Figure 6. Pancreatic DNAase (A), Neocarzinostatin (B) and Micrococcal Nuclease (C) Footprints of Int on the Top Strand of a Restriction Fragment from the attB Region

The restriction fragment Hpa II (−43)-Hha I (+80) is labeled at the Hpa II end (see Figure 1). Chemical sequence markers, as described in the legend to Figure 2 and Experimental Procedures, are in lanes 1 and 2. In (A) and (C), DNA samples were incubated without Int (lane 3) or with varying concentrations of Int [1.25 μg/ml (1X) (lane 4), 2.5 μg/ml (2X) (lane 5) or 5 μg/ml (4X) (lane 6, panel A)] prior to digestion with the specified nuclease. No heparin was used in these experiments. In (B), DNA samples were incubated in the absence of Int (lanes 3 and 4) or in the presence of 1.25 μg/ml (low) Int (lanes 5 and 6). Incubated samples in lanes 4 and 6 were challenged with heparin prior to NCS digestion. Brackets identify regions protected by Int from digestion. Protected sequences are illustrated in Figure 7. The boundaries of the region at +38 to + 50–52 were determined from a second gel (not shown).

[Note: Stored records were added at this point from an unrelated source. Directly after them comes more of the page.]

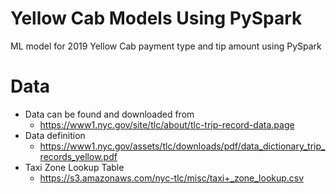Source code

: # Yellow Cab Models Using PySpark
ML model for 2019 Yellow Cab payment type and tip amount using PySpark
# Data
- Data can be found and downloaded from
  - https://www1.nyc.gov/site/tlc/about/tlc-trip-record-data.page
- Data definition 
  - https://www1.nyc.gov/assets/tlc/downloads/pdf/data_dictionary_trip_records_yellow.pdf
- Taxi Zone Lookup Table
  - https://s3.amazonaws.com/nyc-tlc/misc/taxi+_zone_lookup.csv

Figure 7. Two Sequences from the attB Region Protected by Int from Nuclease Digestion

The top sequence includes the 15 base common core sequence (bold type). The bottom sequence is from the B′ arm. See the legend to Figure 1 for sequence numbering. (■) Sequences protected from NCS; (□) sequences protected from pancreatic DNAase; ( ) sequences protected from micrococcal nuclease. All experiments were carried out with a fragment labeled in the top strand (see Figures 1 and 6). (●), (○) or ( ) Bases whose extent of protection is not known; see legend to Figure 5 and Results. ( ) A palindromic sequence.